• The comprehensive experience for all residents should include … acute psychiatric, behavioral, and psychosocial problems (p. 19).
• Residents should demonstrate knowledge and skill in management of psychosocial problems that affect children with complex chronic disorders and their families (p. 23).
• Residents should be able to serve as a member of a multidisciplinary team “since no one individual has all the needed expertise to attend to the medical, psychological, and social needs of patients” (p. 42).
Approximately 3 percent of questions on the general pediatrics certifying examination pertain to psychosocial issues and problems, such as family issues, chronic illness, and handicapping conditions (ABP, 2007). ABP emphasizes that there are many other aspects of psychosocial health services that subspecialty trainees need to learn that cannot be tested in a multiplechoice examination, but could be learned through clinical training during residency.12
Psychiatry Residency Training Program Because psychiatric services are by definition psychosocial health services, the written and oral examinations given by the American Board of Psychiatry and Neurology (ABPN) can reasonably be expected to address psychosocial health services.13 For these clinicians, a greater issue is the extent to which psychiatrists are knowledgeable about and qualified to address the effects of acute or chronic illness on mental health. Accordingly, program requirements in psychiatry state that clinical education should give residents experience in “the diagnosis and management of mental disorders in patients with multiple comorbid medical disorders” and “opportunities to apply psychosocial rehabilitation techniques and to evaluate and treat differing disorders in a chronically ill patient population” in a variety of clinical settings (ACGME, 2007b:15,16). However, such experiences may be inadequate to prepare psychiatrists to care for individuals with serious complex health conditions. As noted in Chapter 6, in 2003 ABMS approved a new subspecialty in psychosomatic medicine to address in particular the care of the “complex medically ill” (Lyketsos et al., 2001:5).

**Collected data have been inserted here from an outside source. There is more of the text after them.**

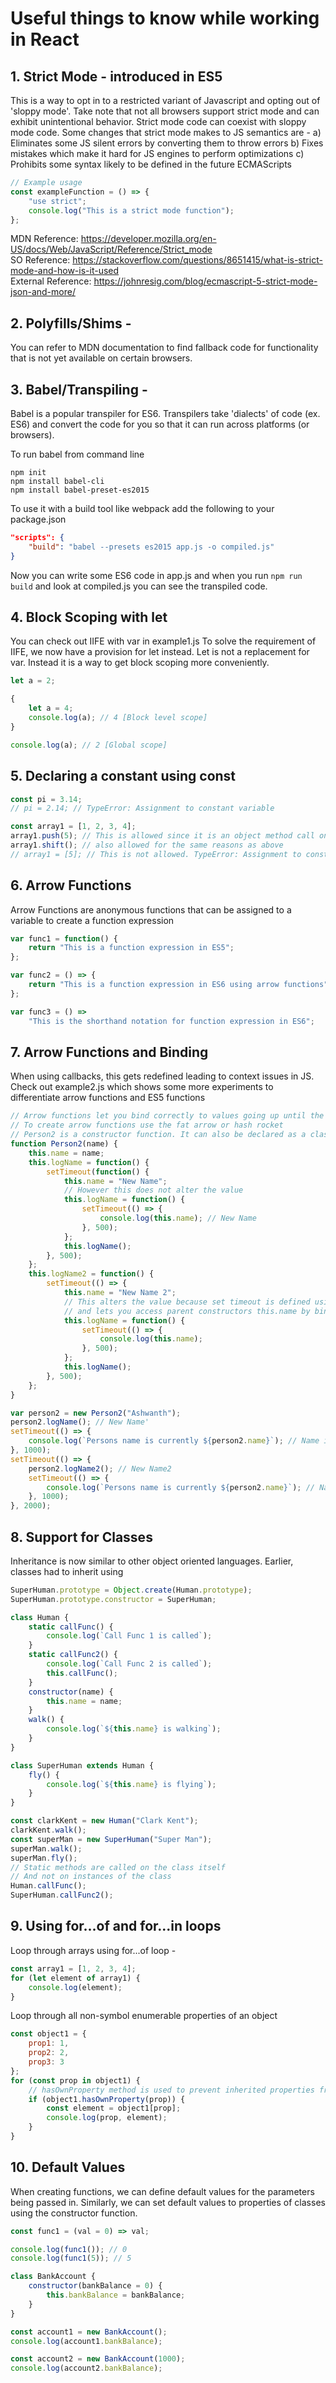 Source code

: # Useful things to know while working in React

## 1. Strict Mode - introduced in ES5

This is a way to opt in to a restricted variant of Javascript and opting out of 'sloppy mode'.
Take note that not all browsers support strict mode and can exhibit unintentional behavior.
Strict mode code can coexist with sloppy mode code.
Some changes that strict mode makes to JS semantics are -
a) Eliminates some JS silent errors by converting them to throw errors
b) Fixes mistakes which make it hard for JS engines to perform optimizations
c) Prohibits some syntax likely to be defined in the future ECMAScripts

```javascript
// Example usage
const exampleFunction = () => {
    "use strict";
    console.log("This is a strict mode function");
};
```

MDN Reference: https://developer.mozilla.org/en-US/docs/Web/JavaScript/Reference/Strict_mode  
SO Reference: https://stackoverflow.com/questions/8651415/what-is-strict-mode-and-how-is-it-used  
External Reference: https://johnresig.com/blog/ecmascript-5-strict-mode-json-and-more/

## 2. Polyfills/Shims -

You can refer to MDN documentation to find fallback code for functionality that is not yet available on certain browsers.

## 3. Babel/Transpiling -

Babel is a popular transpiler for ES6. Transpilers take 'dialects' of code (ex. ES6) and convert the code for you so that it can run across platforms (or browsers).

To run babel from command line

```
npm init
npm install babel-cli
npm install babel-preset-es2015
```

To use it with a build tool like webpack add the following to your package.json

```json
"scripts": {
    "build": "babel --presets es2015 app.js -o compiled.js"
}
```

Now you can write some ES6 code in app.js and when you run `npm run build` and look at compiled.js you can see the transpiled code.

## 4. Block Scoping with let

You can check out IIFE with var in example1.js
To solve the requirement of IIFE, we now have a provision for let instead.
Let is not a replacement for var. Instead it is a way to get block scoping more conveniently.

```javascript
let a = 2;

{
    let a = 4;
    console.log(a); // 4 [Block level scope]
}

console.log(a); // 2 [Global scope]
```

## 5. Declaring a constant using const

```javascript
const pi = 3.14;
// pi = 2.14; // TypeError: Assignment to constant variable

const array1 = [1, 2, 3, 4];
array1.push(5); // This is allowed since it is an object method call on a constant
array1.shift(); // also allowed for the same reasons as above
// array1 = [5]; // This is not allowed. TypeError: Assignment to constant variable
```

## 6. Arrow Functions

Arrow Functions are anonymous functions that can be assigned to a variable to create a function expression

```javascript
var func1 = function() {
    return "This is a function expression in ES5";
};
```

```javascript
var func2 = () => {
    return "This is a function expression in ES6 using arrow functions";
};
```

```javascript
var func3 = () =>
    "This is the shorthand notation for function expression in ES6";
```

## 7. Arrow Functions and Binding

When using callbacks, this gets redefined leading to context issues in JS. Check out example2.js which shows some more experiments to differentiate arrow functions and ES5 functions

```javascript
// Arrow functions let you bind correctly to values going up until the top most level.
// To create arrow functions use the fat arrow or hash rocket
// Person2 is a constructor function. It can also be declared as a class.
function Person2(name) {
    this.name = name;
    this.logName = function() {
        setTimeout(function() {
            this.name = "New Name";
            // However this does not alter the value
            this.logName = function() {
                setTimeout(() => {
                    console.log(this.name); // New Name
                }, 500);
            };
            this.logName();
        }, 500);
    };
    this.logName2 = function() {
        setTimeout(() => {
            this.name = "New Name 2";
            // This alters the value because set timeout is defined using arrow
            // and lets you access parent constructors this.name by binding it correctly
            this.logName = function() {
                setTimeout(() => {
                    console.log(this.name);
                }, 500);
            };
            this.logName();
        }, 500);
    };
}

var person2 = new Person2("Ashwanth");
person2.logName(); // New Name'
setTimeout(() => {
    console.log(`Persons name is currently ${person2.name}`); // Name is not altered
}, 1000);
setTimeout(() => {
    person2.logName2(); // New Name2
    setTimeout(() => {
        console.log(`Persons name is currently ${person2.name}`); // Name is altered
    }, 1000);
}, 2000);
```

## 8. Support for Classes

Inheritance is now similar to other object oriented languages. Earlier, classes had to inherit using

```javascript
SuperHuman.prototype = Object.create(Human.prototype);
SuperHuman.prototype.constructor = SuperHuman;
```

```javascript
class Human {
    static callFunc() {
        console.log(`Call Func 1 is called`);
    }
    static callFunc2() {
        console.log(`Call Func 2 is called`);
        this.callFunc();
    }
    constructor(name) {
        this.name = name;
    }
    walk() {
        console.log(`${this.name} is walking`);
    }
}

class SuperHuman extends Human {
    fly() {
        console.log(`${this.name} is flying`);
    }
}

const clarkKent = new Human("Clark Kent");
clarkKent.walk();
const superMan = new SuperHuman("Super Man");
superMan.walk();
superMan.fly();
// Static methods are called on the class itself
// And not on instances of the class
Human.callFunc();
SuperHuman.callFunc2();
```

## 9. Using for...of and for...in loops

Loop through arrays using for...of loop -

```javascript
const array1 = [1, 2, 3, 4];
for (let element of array1) {
    console.log(element);
}
```

Loop through all non-symbol enumerable properties of an object

```javascript
const object1 = {
    prop1: 1,
    prop2: 2,
    prop3: 3
};
for (const prop in object1) {
    // hasOwnProperty method is used to prevent inherited properties from being displayed
    if (object1.hasOwnProperty(prop)) {
        const element = object1[prop];
        console.log(prop, element);
    }
}
```

## 10. Default Values

When creating functions, we can define default values for the parameters being passed in. Similarly, we can set default values to properties of classes using the constructor function.

```javascript
const func1 = (val = 0) => val;

console.log(func1()); // 0
console.log(func1(5)); // 5

class BankAccount {
    constructor(bankBalance = 0) {
        this.bankBalance = bankBalance;
    }
}

const account1 = new BankAccount();
console.log(account1.bankBalance);

const account2 = new BankAccount(1000);
console.log(account2.bankBalance);
```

12Personal communication, James Stockman, MD, ABP, October 9, 2006, and Jean Robillard, MD, ABP Sub-Board of Pediatric Hematology-Oncology, October 12, 2006.
13Although this may not ensure that psychiatrists have competency in all aspects of psychosocial health services such as communication skills, assessment of social issues affecting the patient, competency working with an interdisciplinary team, or implementation of the psychosocial plan.